FOUND: 17 AGGRESSIVE DISEASED RATS LIVING IN LOCAL DUMPSTER.
PLEASE CONTACT IF YOUR 17 AGGRESSIVE DISEASED PET RATS ARE MISSING.
Turns out the symptoms for “mild heart attack” are identical to those of “having a RL acquaintance make an appearance in your notifications”
Spiders are all like, “I’m gonna build my home right above this dude’s head.”
It’s painful when you lose an ex. It’s even more painful when they come back.
If you haven’t manipulated your kids into calling grandma to ask to sleep over, you’re missing out on a crucial parenting hack.
*thinks every animal is a type of dog*
*sees a cat* scratch dog
*sees a parrot* talk dog
*sees a worm* spaghetti dog
I’m told I look very good for a man twice my age.
Pretty insulting when you wake up in a bathtub of ice and they left all your organs.
not me out here checking the growth progress of my potted flowers only a couple hours after i planted the seeds in the first place
Just me?
She went out this morning for milk and lovingly announced upon her return that she’d bought me two donuts, then when I wasn’t looking she unlovingly ate one.
“bill gates wants to microchip me” u are not interesting enough to be microchipped paul no one cares that u go to bass pro shop 8 times a week
WIFE: *spells out words so the kids won’t know what she is saying*
ME: [to the kids] I don’t know either.
Those who ignore history are doomed to repeat it…
…anyway, my son is taking history again this fall.
Remember, you can always call your senator and leave a bloodcurdling scream.
Romeo: *is added to DM room*
Juliet: *is taking a room break*
Romeo: *leaves room*
Juliet: *comes back from room break, sees Romeo isn’t there, leaves*
[writes THIS IS A ROBBERY on a deposit slip, slides it to teller]
[teller writes something, slides it back]
NO THIS IS A DEPOSIT SLIP
Shout out to Marco Polo for inventing finding people
Neighbor thinks I’m stalking her. Any time she hears a noise she is purified. Petrified!

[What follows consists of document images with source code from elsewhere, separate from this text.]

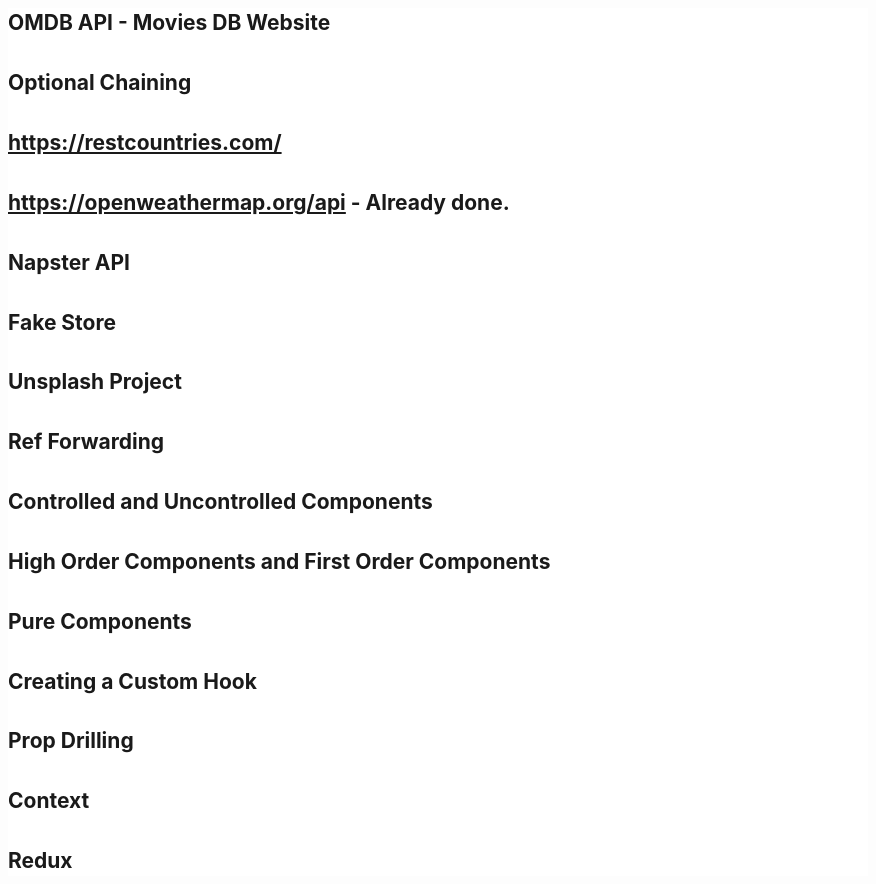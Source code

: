 
## OMDB API - Movies DB Website








## Optional Chaining



## https://restcountries.com/

## https://openweathermap.org/api - Already done.



## Napster API

## Fake Store

## Unsplash Project

## Ref Forwarding




## Controlled and Uncontrolled Components

## High Order Components and First Order Components

## Pure Components

## Creating a Custom Hook








## Prop Drilling

## Context

## Redux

Sorry, not easy reading a diary thru binoculars.
Hacker: I have all your passwords
Me: Oh thank god, I have been locked out of my old Dropbox for years.
“Got any drugs or alcohol on you?”
“yup, I’m all set. Thanks Officer”
“If you could take one thing from a burning house, what would it be?” THE FIRE. I WOULD TAKE THE FIRE AND PUT IT OUTSIDE. Easy. Next.
“Dad, are those sirens?”
“Keep your eyes on the road.”
“I think they’re chasing us!”
“You said you wanted a sister.”
“I know, but-”
“So we got you a sister.”
“That isn’t what-”
“JUST STEER THE BIKE, BOY!”
14 sent a text asking me to pick her up from school and added “not in your pajamas” so I’m wearing hers because good moms listen
I’ve just found out that my 18-year-old keeps an eye on my Twitter account and now I’m seriously torn between doubling down on calling Ted Danson daddy or deleting my entire online identity.
An apostrophe is just a comma
trying to move up in the world.
Mom just reminded me of the time I got in trouble at church for purposefully and repeatedly pronouncing the “Ch” sound in Christ and pretending that I hadn’t heard the correct pronunciation before.
*chugging, distorted guitars, aggressive precision drumming*
Me: *wearing a bloody pig face and growling like a demon* One cannot step twice in the same river. I think therefore I am. Entities should not be multiplied unnecessarily.